Jakarta – Pinjaman daring (pindar) multiguna semakin diminati masyarakat sebagai solusi praktis untuk memenuhi berbagai kebutuhan, mulai dari biaya pendidikan hingga modal usaha. Secara sederhana, pindar atau yang sebelumnya populer dengan istilah pinjaman online (pinjol) merupakan layanan pinjam meminjam uang, pendanaan atau kredit berbasis teknologi informasi.
Layanan tersebut dapat dilaksanakan oleh Lembaga Jasa Keuangan (LJK) seperti bank, lembaga pembiayaan (multifinance), dan P2P lending, maupun non-LJK seperti koperasi digital. Khususnya P2P lending (peer-to-peer lending), memiliki kaitan erat dengan dan pinjaman online karena keduanya merupakan bentuk layanan keuangan berbasis teknologi (fintech) yang memanfaatkan platform digital untuk memfasilitasi pinjaman.
Otoritas Jasa Keuangan (OJK) mencatat outstanding pendanaan P2P lending mencapai Rp 72,03 triliun hingga kuartal III 2024. Direktur Pengawasan Usaha Pembiayaan Berbasis Teknologi OJK, Indra menyebutkan, akumulasi penyaluran pendanaan Rp 978,39 triliun dengan nilai outstanding Rp 74,48 triliun dan TKB90 97,62%.
Dari sisi platformnya, hingga September 2024 terdapat 89 platform P2P lending. Terdiri dari 91 penyelenggara konvensional dan 7 penyelenggara syariah. Namun belakangan, OJK melakukan pencabutan izin satu penyelenggara, sehingga totalnya saat ini sebanyak 97 platform.
Per 21 Oktober 2023, Investree telah cabut izin usaha. Jadi sekarang ada 97 platform, beber Indra dalam Workshop Jurnalis, dikutip Senin (18/11/2024).

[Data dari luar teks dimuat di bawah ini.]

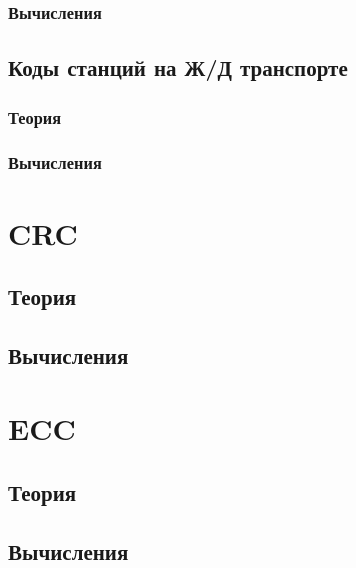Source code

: \documentclass{article}
\begin{document}
\subsubsection{Вычисления}

\subsection{Коды станций на Ж/Д транспорте}
\subsubsection{Теория}
\subsubsection{Вычисления}

\section{CRC}
\subsection{Теория}
\subsection{Вычисления}

\section{ECC}
\subsection{Теория}
\subsection{Вычисления}
\end{document}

Total aset P2P lending sampai dengan September 2024 tercatat senilai Rp 8,1 triliun. Terdiri dari konvensional senilai Rp 7,95 triliun dan syariah Rp 177,48 triliun. Pada periode yang sama, tercatat 21,8 juta rekening pengguna aktif. Akumulasi rekening borrower mencapai 137,35 juta dengan rekening aktif sebesar 20,9 juta. Akumulasi rekening lender mencapai 2,08 juta dengan rekening aktif sebesar 919.310.